Top of Information shown

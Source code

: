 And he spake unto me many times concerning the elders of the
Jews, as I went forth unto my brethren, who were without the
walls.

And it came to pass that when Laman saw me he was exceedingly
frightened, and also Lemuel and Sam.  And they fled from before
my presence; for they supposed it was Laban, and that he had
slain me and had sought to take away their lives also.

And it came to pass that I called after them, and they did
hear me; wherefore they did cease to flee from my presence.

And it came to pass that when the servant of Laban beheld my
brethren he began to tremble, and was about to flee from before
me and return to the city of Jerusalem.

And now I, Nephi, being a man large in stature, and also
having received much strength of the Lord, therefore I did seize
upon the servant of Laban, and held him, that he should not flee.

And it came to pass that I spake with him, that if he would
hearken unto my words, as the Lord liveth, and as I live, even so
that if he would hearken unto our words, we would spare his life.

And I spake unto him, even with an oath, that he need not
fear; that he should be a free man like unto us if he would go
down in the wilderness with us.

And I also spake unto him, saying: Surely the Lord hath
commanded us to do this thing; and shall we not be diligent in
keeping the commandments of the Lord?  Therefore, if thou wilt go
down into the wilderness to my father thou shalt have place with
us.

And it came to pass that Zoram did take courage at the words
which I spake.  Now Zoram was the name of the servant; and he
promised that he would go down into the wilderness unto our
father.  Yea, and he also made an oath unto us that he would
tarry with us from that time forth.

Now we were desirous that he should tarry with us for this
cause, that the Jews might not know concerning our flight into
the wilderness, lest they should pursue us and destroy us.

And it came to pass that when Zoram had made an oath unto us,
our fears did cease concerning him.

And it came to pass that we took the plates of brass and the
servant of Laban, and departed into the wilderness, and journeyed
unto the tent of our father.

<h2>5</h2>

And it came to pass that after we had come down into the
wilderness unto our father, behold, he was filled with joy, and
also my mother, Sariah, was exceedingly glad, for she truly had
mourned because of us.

Bottom of Information shown

◆ Description of the task ◆
Scan the material above and determine how many lines include the word "down"; report only the number.

◆ Output below ◆
4